►

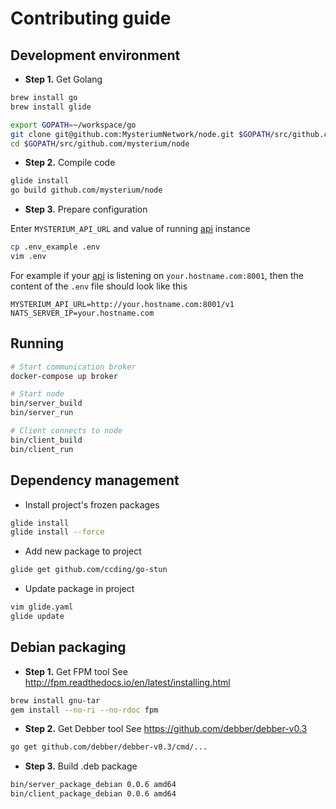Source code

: # Contributing guide


Development environment
------------
* **Step 1.** Get Golang
```bash
brew install go
brew install glide

export GOPATH=~/workspace/go
git clone git@github.com:MysteriumNetwork/node.git $GOPATH/src/github.com/mysterium/node
cd $GOPATH/src/github.com/mysterium/node
```

* **Step 2.** Compile code
```bash
glide install
go build github.com/mysterium/node
```

* **Step 3.** Prepare configuration

Enter `MYSTERIUM_API_URL` and value of running [api](https://github.com/MysteriumNetwork/api) instance

```bash
cp .env_example .env
vim .env
```

For example if your [api](https://github.com/MysteriumNetwork/api) is listening on `your.hostname.com:8001`, then the content of the `.env` file should look like this

```
MYSTERIUM_API_URL=http://your.hostname.com:8001/v1
NATS_SERVER_IP=your.hostname.com
```

Running
------------
``` bash
# Start communication broker
docker-compose up broker

# Start node
bin/server_build
bin/server_run

# Client connects to node
bin/client_build
bin/client_run
```

Dependency management
------------
* Install project's frozen packages
```bash
glide install
glide install --force
```

* Add new package to project
```bash
glide get github.com/ccding/go-stun
```

* Update package in project
```bash
vim glide.yaml
glide update
```


Debian packaging
------------
* **Step 1.** Get FPM tool
See http://fpm.readthedocs.io/en/latest/installing.html

```bash
brew install gnu-tar
gem install --no-ri --no-rdoc fpm
```

* **Step 2.** Get Debber tool
See https://github.com/debber/debber-v0.3

```bash
go get github.com/debber/debber-v0.3/cmd/...
```

* **Step 3.** Build .deb package
```bash
bin/server_package_debian 0.0.6 amd64
bin/client_package_debian 0.0.6 amd64
```
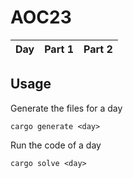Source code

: # AOC23

| Day | Part 1 | Part 2 |
| :---: | :---: | :---:  |

## Usage
Generate the files for a day
```
cargo generate <day>
```

Run the code of a day
```
cargo solve <day>
```

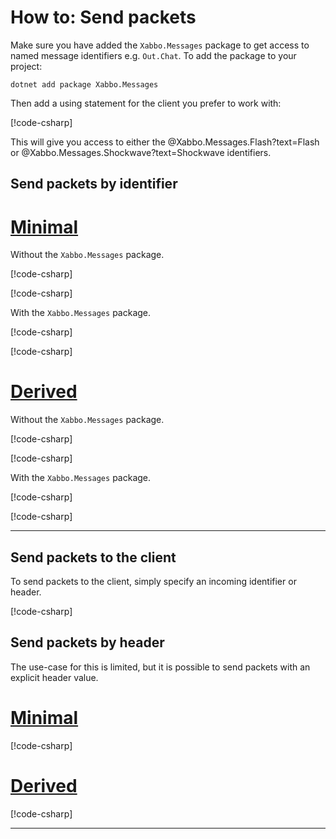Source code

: # How to: Send packets

Make sure you have added the `Xabbo.Messages` package to get access to named message identifiers e.g. `Out.Chat`. To add the package to your project:

```
dotnet add package Xabbo.Messages
```

Then add a using statement for the client you prefer to work with:

[!code-csharp[](~/src/examples/packets/minimal/Program.cs?range=3,5-6)]

This will give you access to either the @Xabbo.Messages.Flash?text=Flash or @Xabbo.Messages.Shockwave?text=Shockwave identifiers.

## Send packets by identifier

# [Minimal](#tab/minimal)

Without the `Xabbo.Messages` package.

[!code-csharp[](~/src/examples/packets/minimal/Program.cs?name=send-by-identifier-implicit)]

[!code-csharp[](~/src/examples/packets/minimal-shockwave/Program.cs?name=send-by-identifier-implicit)]

With the `Xabbo.Messages` package.

[!code-csharp[](~/src/examples/packets/minimal/Program.cs?name=send-by-identifier)]

[!code-csharp[](~/src/examples/packets/minimal-shockwave/Program.cs?name=send-by-identifier)]

# [Derived](#tab/derived)

Without the `Xabbo.Messages` package.

[!code-csharp[](~/src/examples/packets/derived/MyExtension.cs?name=send-by-identifier-implicit)]

[!code-csharp[](~/src/examples/packets/derived/MyExtension.cs?name=send-by-identifier-implicit-shockwave)]

With the `Xabbo.Messages` package.

[!code-csharp[](~/src/examples/packets/derived/MyExtension.cs?name=send-by-identifier)]

[!code-csharp[](~/src/examples/packets/derived/MyExtension.cs?name=send-by-identifier-shockwave)]

---

## Send packets to the client

To send packets to the client, simply specify an incoming identifier or header.

[!code-csharp[](~/src/examples/packets/minimal/Program.cs?name=send-to-client)]

## Send packets by header

The use-case for this is limited, but it is possible to send packets with an explicit header value.

# [Minimal](#tab/minimal)

[!code-csharp[](~/src/examples/packets/minimal/Program.cs?name=send-header)]

# [Derived](#tab/derived)

[!code-csharp[](~/src/examples/packets/derived/MyExtension.cs?name=send-header)]

---
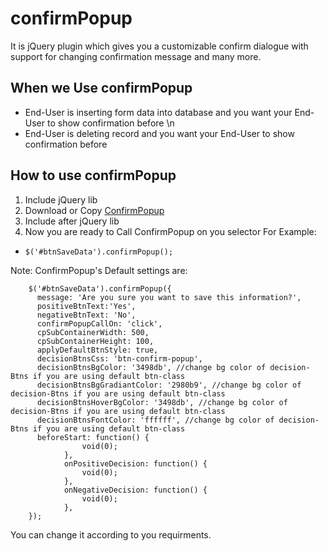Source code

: # confirmPopup
It is jQuery plugin which gives you a customizable confirm dialogue with support for changing confirmation message and many more.

## When we Use confirmPopup
* End-User is inserting form data into database and you want your End-User to show confirmation before \n
* End-User is deleting record and you want your End-User to show confirmation before

## How to use confirmPopup
1. Include jQuery lib
2. Download or Copy [ConfirmPopup](https://github.com/mrashidse/confirmPopup/blob/master/confirmPopup-1.0.js)
3. Include after jQuery lib
4. Now you are ready to Call ConfirmPopup on you selector For Example: 
 * ``` $('#btnSaveData').confirmPopup(); ```
  
Note: ConfirmPopup's Default settings are: 
```
    $('#btnSaveData').confirmPopup({
      message: 'Are you sure you want to save this information?',
      positiveBtnText:'Yes',
      negativeBtnText: 'No',
      confirmPopupCallOn: 'click',
      cpSubContainerWidth: 500,
      cpSubContainerHeight: 100,
      applyDefaultBtnStyle: true,
      decisionBtnsCss: 'btn-confirm-popup',
      decisionBtnsBgColor: '3498db', //change bg color of decision-Btns if you are using default btn-class
      decisionBtnsBgGradiantColor: '2980b9', //change bg color of decision-Btns if you are using default btn-class
      decisionBtnsHoverBgColor: '3498db', //change bg color of decision-Btns if you are using default btn-class
      decisionBtnsFontColor: 'ffffff', //change bg color of decision-Btns if you are using default btn-class
      beforeStart: function() {
				void(0);
			},
			onPositiveDecision: function() {
				void(0);
			},
			onNegativeDecision: function() {
				void(0);
			},
    }); 
```
You can change it according to you requirments.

◄

**EXERCISE AIM**
Each entry is to be output exactly, and no picture is to appear.

**OUTPUT FOR THIS EXERCISE**
Source code

: # Contributing guide


Development environment
------------
* **Step 1.** Get Golang
```bash
brew install go
brew install glide

export GOPATH=~/workspace/go
git clone git@github.com:MysteriumNetwork/node.git $GOPATH/src/github.com/mysterium/node
cd $GOPATH/src/github.com/mysterium/node
```

* **Step 2.** Compile code
```bash
glide install
go build github.com/mysterium/node
```

* **Step 3.** Prepare configuration

Enter `MYSTERIUM_API_URL` and value of running [api](https://github.com/MysteriumNetwork/api) instance

```bash
cp .env_example .env
vim .env
```

For example if your [api](https://github.com/MysteriumNetwork/api) is listening on `your.hostname.com:8001`, then the content of the `.env` file should look like this

```
MYSTERIUM_API_URL=http://your.hostname.com:8001/v1
NATS_SERVER_IP=your.hostname.com
```

Running
------------
``` bash
# Start communication broker
docker-compose up broker

# Start node
bin/server_build
bin/server_run

# Client connects to node
bin/client_build
bin/client_run
```

Dependency management
------------
* Install project's frozen packages
```bash
glide install
glide install --force
```

* Add new package to project
```bash
glide get github.com/ccding/go-stun
```

* Update package in project
```bash
vim glide.yaml
glide update
```


Debian packaging
------------
* **Step 1.** Get FPM tool
See http://fpm.readthedocs.io/en/latest/installing.html

```bash
brew install gnu-tar
gem install --no-ri --no-rdoc fpm
```

* **Step 2.** Get Debber tool
See https://github.com/debber/debber-v0.3

```bash
go get github.com/debber/debber-v0.3/cmd/...
```

* **Step 3.** Build .deb package
```bash
bin/server_package_debian 0.0.6 amd64
bin/client_package_debian 0.0.6 amd64
```
Source code

: # AOC23

| Day | Part 1 | Part 2 |
| :---: | :---: | :---:  |

## Usage
Generate the files for a day
```
cargo generate <day>
```

Run the code of a day
```
cargo solve <day>
```

Source code

: # How to: Send packets

Make sure you have added the `Xabbo.Messages` package to get access to named message identifiers e.g. `Out.Chat`. To add the package to your project:

```
dotnet add package Xabbo.Messages
```

Then add a using statement for the client you prefer to work with:

[!code-csharp[](~/src/examples/packets/minimal/Program.cs?range=3,5-6)]

This will give you access to either the @Xabbo.Messages.Flash?text=Flash or @Xabbo.Messages.Shockwave?text=Shockwave identifiers.

## Send packets by identifier

# [Minimal](#tab/minimal)

Without the `Xabbo.Messages` package.

[!code-csharp[](~/src/examples/packets/minimal/Program.cs?name=send-by-identifier-implicit)]

[!code-csharp[](~/src/examples/packets/minimal-shockwave/Program.cs?name=send-by-identifier-implicit)]

With the `Xabbo.Messages` package.

[!code-csharp[](~/src/examples/packets/minimal/Program.cs?name=send-by-identifier)]

[!code-csharp[](~/src/examples/packets/minimal-shockwave/Program.cs?name=send-by-identifier)]

# [Derived](#tab/derived)

Without the `Xabbo.Messages` package.

[!code-csharp[](~/src/examples/packets/derived/MyExtension.cs?name=send-by-identifier-implicit)]

[!code-csharp[](~/src/examples/packets/derived/MyExtension.cs?name=send-by-identifier-implicit-shockwave)]

With the `Xabbo.Messages` package.

[!code-csharp[](~/src/examples/packets/derived/MyExtension.cs?name=send-by-identifier)]

[!code-csharp[](~/src/examples/packets/derived/MyExtension.cs?name=send-by-identifier-shockwave)]

---

## Send packets to the client

To send packets to the client, simply specify an incoming identifier or header.

[!code-csharp[](~/src/examples/packets/minimal/Program.cs?name=send-to-client)]

## Send packets by header

The use-case for this is limited, but it is possible to send packets with an explicit header value.

# [Minimal](#tab/minimal)

[!code-csharp[](~/src/examples/packets/minimal/Program.cs?name=send-header)]

# [Derived](#tab/derived)

[!code-csharp[](~/src/examples/packets/derived/MyExtension.cs?name=send-header)]

---
Source code

: # confirmPopup
It is jQuery plugin which gives you a customizable confirm dialogue with support for changing confirmation message and many more.

## When we Use confirmPopup
* End-User is inserting form data into database and you want your End-User to show confirmation before \n
* End-User is deleting record and you want your End-User to show confirmation before

## How to use confirmPopup
1. Include jQuery lib
2. Download or Copy [ConfirmPopup](https://github.com/mrashidse/confirmPopup/blob/master/confirmPopup-1.0.js)
3. Include after jQuery lib
4. Now you are ready to Call ConfirmPopup on you selector For Example: 
 * ``` $('#btnSaveData').confirmPopup(); ```
  
Note: ConfirmPopup's Default settings are: 
```
    $('#btnSaveData').confirmPopup({
      message: 'Are you sure you want to save this information?',
      positiveBtnText:'Yes',
      negativeBtnText: 'No',
      confirmPopupCallOn: 'click',
      cpSubContainerWidth: 500,
      cpSubContainerHeight: 100,
      applyDefaultBtnStyle: true,
      decisionBtnsCss: 'btn-confirm-popup',
      decisionBtnsBgColor: '3498db', //change bg color of decision-Btns if you are using default btn-class
      decisionBtnsBgGradiantColor: '2980b9', //change bg color of decision-Btns if you are using default btn-class
      decisionBtnsHoverBgColor: '3498db', //change bg color of decision-Btns if you are using default btn-class
      decisionBtnsFontColor: 'ffffff', //change bg color of decision-Btns if you are using default btn-class
      beforeStart: function() {
				void(0);
			},
			onPositiveDecision: function() {
				void(0);
			},
			onNegativeDecision: function() {
				void(0);
			},
    }); 
```
You can change it according to you requirments.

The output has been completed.